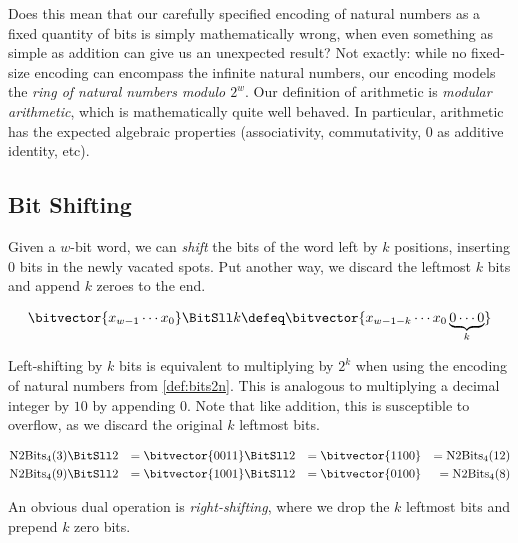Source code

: Does this mean that our carefully specified encoding of natural
numbers as a fixed quantity of bits is simply mathematically wrong,
when even something as simple as addition can give us an unexpected
result?  Not exactly: while no fixed-size encoding can encompass the
infinite natural numbers, our encoding models the \emph{ring
  of natural numbers modulo $2^{w}$}.  Our definition of arithmetic is
\emph{modular arithmetic}, which is mathematically quite well behaved.
In particular, arithmetic has the expected algebraic properties
(associativity, commutativity, $0$ as additive identity, etc).

\subsection{Bit Shifting}
\label{sec:bitshift}

Given a $w$-bit word, we can \emph{shift} the bits of the word left by
$k$ positions, inserting $0$ bits in the newly vacated spots.  Put
another way, we discard the leftmost $k$ bits and append $k$ zeroes to
the end.

\begin{definition}
  \begin{align*}
  \bitvector{x_{w-1}\cdots{}x_{0}} \BitSll k \defeq
  \bitvector{x_{w-1-k}\cdots{}x_{0} \underbrace{0\cdots 0}_{k}}
  \end{align*}
  \label{def:bits-leftshift}
\end{definition}

Left-shifting by $k$ bits is equivalent to multiplying by $2^{k}$ when
using the encoding of natural numbers from \cref{def:bits2n}.  This is
analogous to multiplying a decimal integer by $10$ by appending $0$.
Note that like addition, this is susceptible to overflow, as we
discard the original $k$ leftmost bits.

\begin{example}[Left-shifting bit vectors with $w=4$]
  \begin{align}
    \mathrm{N2Bits}_{4}(3) \BitSll 2 &&= \bitvector{0011} \BitSll 2 &&= \bitvector{1100} &&= \mathrm{N2Bits}_{4}(12) \\
    \mathrm{N2Bits}_{4}(9) \BitSll 2 &&= \bitvector{1001} \BitSll 2 &&= \bitvector{0100} &&= \mathrm{N2Bits}_{4}(8)
  \end{align}
\end{example}

An obvious dual operation is \emph{right-shifting}, where we drop the
$k$ leftmost bits and prepend $k$ zero bits.

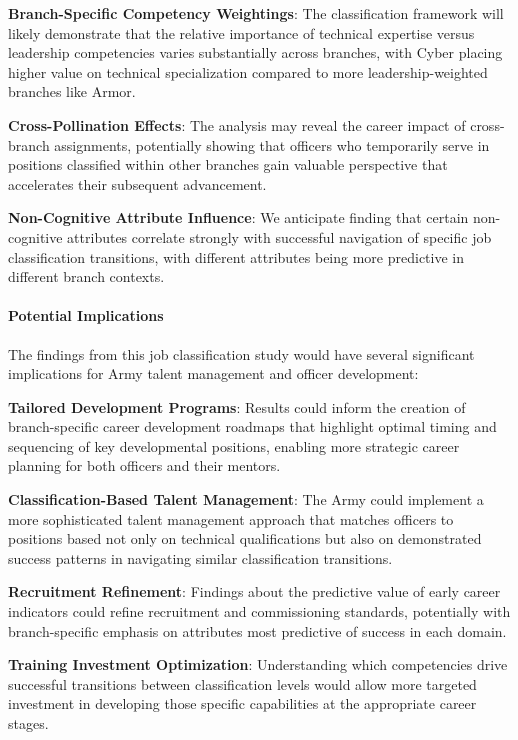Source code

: \documentclass[./main.tex]{subfiles}
\begin{document}
\textbf{Branch-Specific Competency Weightings}: The classification
framework will likely demonstrate that the relative importance of
technical expertise versus leadership competencies varies substantially
across branches, with Cyber placing higher value on technical
specialization compared to more leadership-weighted branches like Armor.

\textbf{Cross-Pollination Effects}: The analysis may reveal the career
impact of cross-branch assignments, potentially showing that officers
who temporarily serve in positions classified within other branches gain
valuable perspective that accelerates their subsequent advancement.

\textbf{Non-Cognitive Attribute Influence}: We anticipate finding that
certain non-cognitive attributes correlate strongly with successful
navigation of specific job classification transitions, with different
attributes being more predictive in different branch contexts.

\paragraph{Potential Implications}\label{potential-implications}

The findings from this job classification study would have several
significant implications for Army talent management and officer
development:

\textbf{Tailored Development Programs}: Results could inform the
creation of branch-specific career development roadmaps that highlight
optimal timing and sequencing of key developmental positions, enabling
more strategic career planning for both officers and their mentors.

\textbf{Classification-Based Talent Management}: The Army could
implement a more sophisticated talent management approach that matches
officers to positions based not only on technical qualifications but
also on demonstrated success patterns in navigating similar
classification transitions.

\textbf{Recruitment Refinement}: Findings about the predictive value of
early career indicators could refine recruitment and commissioning
standards, potentially with branch-specific emphasis on attributes most
predictive of success in each domain.

\textbf{Training Investment Optimization}: Understanding which
competencies drive successful transitions between classification levels
would allow more targeted investment in developing those specific
capabilities at the appropriate career stages.
\end{document}
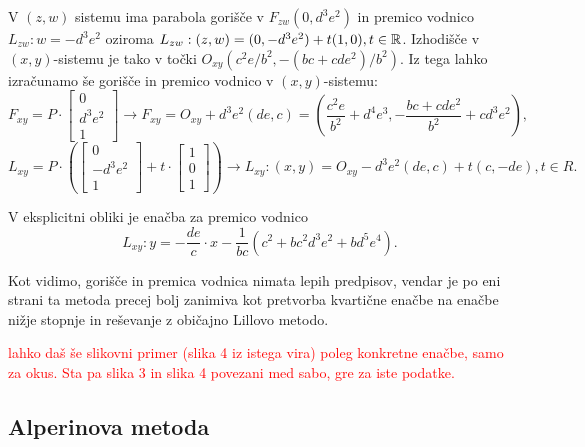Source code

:V $(z, w)$ sistemu ima parabola gorišče v $F_{zw}(0, d^3e^2)$ in premico vodnico $L_{zw}: w = - d^3e^2$ oziroma $L_{zw}: (z, w) = (0, -d^3e^2) + t(1, 0), t \in \mathbb R $. Izhodišče v $(x, y)$-sistemu je tako v točki $O_{xy} (c^2e/b^2, -(bc + cde^2)/b^2)$. Iz tega lahko izračunamo še gorišče in premico vodnico v $(x, y)$-sistemu:
$$ F_{xy} = P \cdot \begin{bmatrix} 0\\d^3e^2\\1\end{bmatrix} \longrightarrow F_{xy} = O_{xy} + d^3e^2(de, c) = (\frac{c^2e}{b^2} + d^4e^3, -\frac{bc + cde^2}{b^2} + cd^3e^2),$$
$$ L_{xy} = P \cdot \left( \begin{bmatrix} 0\\-d^3e^2\\1\end{bmatrix} + t \cdot \begin{bmatrix} 1\\0\\1\end{bmatrix} \right) \longrightarrow L_{xy}: (x, y) = O_{xy} - d^3e^2(de, c) + t(c, -de), t \in R.$$

V eksplicitni obliki je enačba za premico vodnico
$$ L_{xy}: y = -\frac{de}{c} \cdot x - \frac{1}{bc} (c^2 + bc^2d^3e^2 + bd^5e^4). $$

Kot vidimo, gorišče in premica vodnica nimata lepih predpisov, vendar je po eni strani ta metoda precej bolj zanimiva kot pretvorba kvartične enačbe na enačbe nižje stopnje in reševanje z običajno Lillovo metodo.

\textcolor{red}{lahko daš še slikovni primer (slika 4 iz istega vira) poleg konkretne enačbe, samo za okus. Sta pa slika 3 in slika 4 povezani med sabo, gre za iste podatke.}

\subsection{Alperinova metoda}

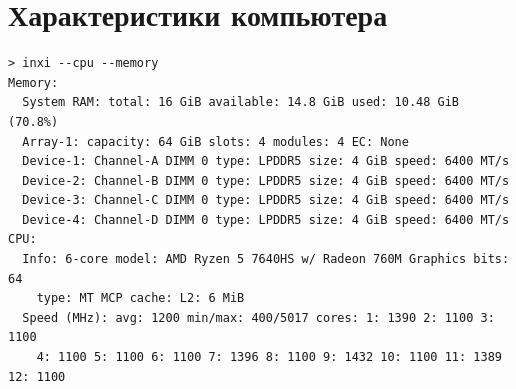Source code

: \documentclass[a4paper, 14pt]{extarticle}
\begin{document}
\section*{Характеристики компьютера}

\begin{lstlisting}[caption={Характеристики компьютера}, label={lst:computer_specs}]
> inxi --cpu --memory
Memory:
  System RAM: total: 16 GiB available: 14.8 GiB used: 10.48 GiB (70.8%)
  Array-1: capacity: 64 GiB slots: 4 modules: 4 EC: None
  Device-1: Channel-A DIMM 0 type: LPDDR5 size: 4 GiB speed: 6400 MT/s
  Device-2: Channel-B DIMM 0 type: LPDDR5 size: 4 GiB speed: 6400 MT/s
  Device-3: Channel-C DIMM 0 type: LPDDR5 size: 4 GiB speed: 6400 MT/s
  Device-4: Channel-D DIMM 0 type: LPDDR5 size: 4 GiB speed: 6400 MT/s
CPU:
  Info: 6-core model: AMD Ryzen 5 7640HS w/ Radeon 760M Graphics bits: 64
    type: MT MCP cache: L2: 6 MiB
  Speed (MHz): avg: 1200 min/max: 400/5017 cores: 1: 1390 2: 1100 3: 1100
    4: 1100 5: 1100 6: 1100 7: 1396 8: 1100 9: 1432 10: 1100 11: 1389 12: 1100
\end{lstlisting}
\end{document}
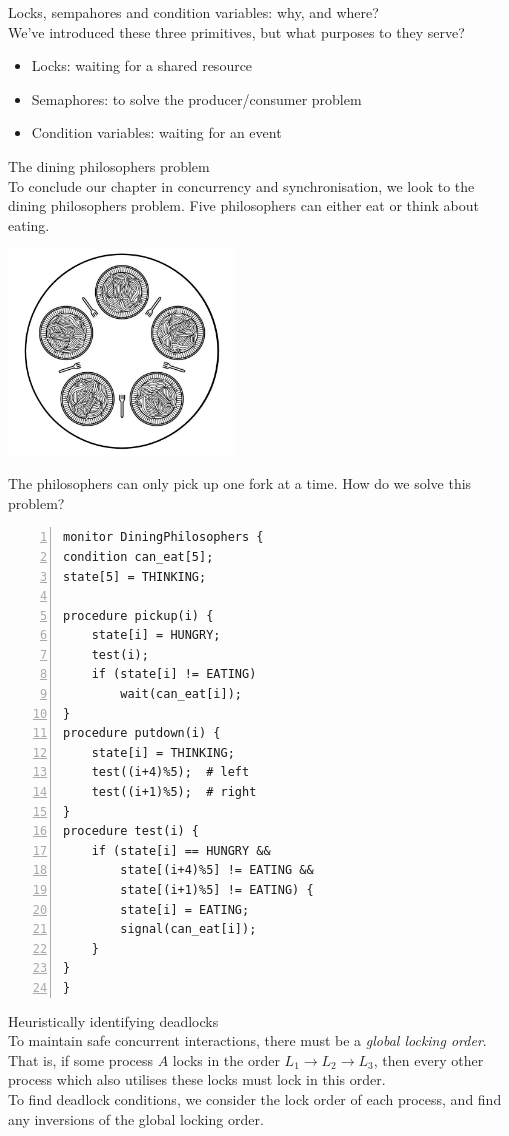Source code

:\documentclass[journal, letterpaper]{IEEEtran}
\begin{document}
\begin{aside}{Locks, sempahores and condition variables: why, and where?} \\ 
    We've introduced these three primitives, but what purposes to they serve?
    \begin{itemize}
        \item Locks: waiting for a shared resource
        \item Semaphores: to solve the producer/consumer problem
        \item Condition variables: waiting for an event
    \end{itemize}
\end{aside}
\begin{example}{The dining philosophers problem} \\
    To conclude our chapter in concurrency and synchronisation, we look to the dining philosophers problem. Five philosophers can either eat or think about eating.
    \begin{center}
        \includegraphics[width=6cm]{./photos/dining_philosophers.png}
    \end{center}
    The philosophers can only pick up one fork at a time. How do we solve this problem?
    \begin{Verbatim}[numbers=left, numbersep=2mm, frame=single]
monitor DiningPhilosophers {
condition can_eat[5];
state[5] = THINKING;

procedure pickup(i) {
    state[i] = HUNGRY;
    test(i);
    if (state[i] != EATING) 
        wait(can_eat[i]);
}
procedure putdown(i) {
    state[i] = THINKING;
    test((i+4)%5);  # left
    test((i+1)%5);  # right
}
procedure test(i) {
    if (state[i] == HUNGRY &&
        state[(i+4)%5] != EATING &&
        state[(i+1)%5] != EATING) {
        state[i] = EATING;
        signal(can_eat[i]);
    }
}
}
    \end{Verbatim}
\end{example}
\begin{aside}{Heuristically identifying deadlocks} \\
    To maintain safe concurrent interactions, there must be a \textit{global locking order}. That is, if some process $A$ locks in the order $L_1 \to L_2 \to L_3$, then every other process which also utilises these locks must lock in this order.
    \newline \\ To find deadlock conditions, we consider the lock order of each process, and find any inversions of the global locking order.
\end{aside}
\end{document}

*WHAT TO PRODUCE:*
In the listing above, find the line containing "Given a $w$-bit" and the line containing "technical expertise versus". Print those two lines and every line between them exactly, with no pictures.

*YOUR RESPONSE:*
Given a $w$-bit word, we can \emph{shift} the bits of the word left by
$k$ positions, inserting $0$ bits in the newly vacated spots.  Put
another way, we discard the leftmost $k$ bits and append $k$ zeroes to
the end.

\begin{definition}
  \begin{align*}
  \bitvector{x_{w-1}\cdots{}x_{0}} \BitSll k \defeq
  \bitvector{x_{w-1-k}\cdots{}x_{0} \underbrace{0\cdots 0}_{k}}
  \end{align*}
  \label{def:bits-leftshift}
\end{definition}

Left-shifting by $k$ bits is equivalent to multiplying by $2^{k}$ when
using the encoding of natural numbers from \cref{def:bits2n}.  This is
analogous to multiplying a decimal integer by $10$ by appending $0$.
Note that like addition, this is susceptible to overflow, as we
discard the original $k$ leftmost bits.

\begin{example}[Left-shifting bit vectors with $w=4$]
  \begin{align}
    \mathrm{N2Bits}_{4}(3) \BitSll 2 &&= \bitvector{0011} \BitSll 2 &&= \bitvector{1100} &&= \mathrm{N2Bits}_{4}(12) \\
    \mathrm{N2Bits}_{4}(9) \BitSll 2 &&= \bitvector{1001} \BitSll 2 &&= \bitvector{0100} &&= \mathrm{N2Bits}_{4}(8)
  \end{align}
\end{example}

An obvious dual operation is \emph{right-shifting}, where we drop the
$k$ leftmost bits and prepend $k$ zero bits.

Source code

: \documentclass[./main.tex]{subfiles}
\begin{document}
\textbf{Branch-Specific Competency Weightings}: The classification
framework will likely demonstrate that the relative importance of
technical expertise versus leadership competencies varies substantially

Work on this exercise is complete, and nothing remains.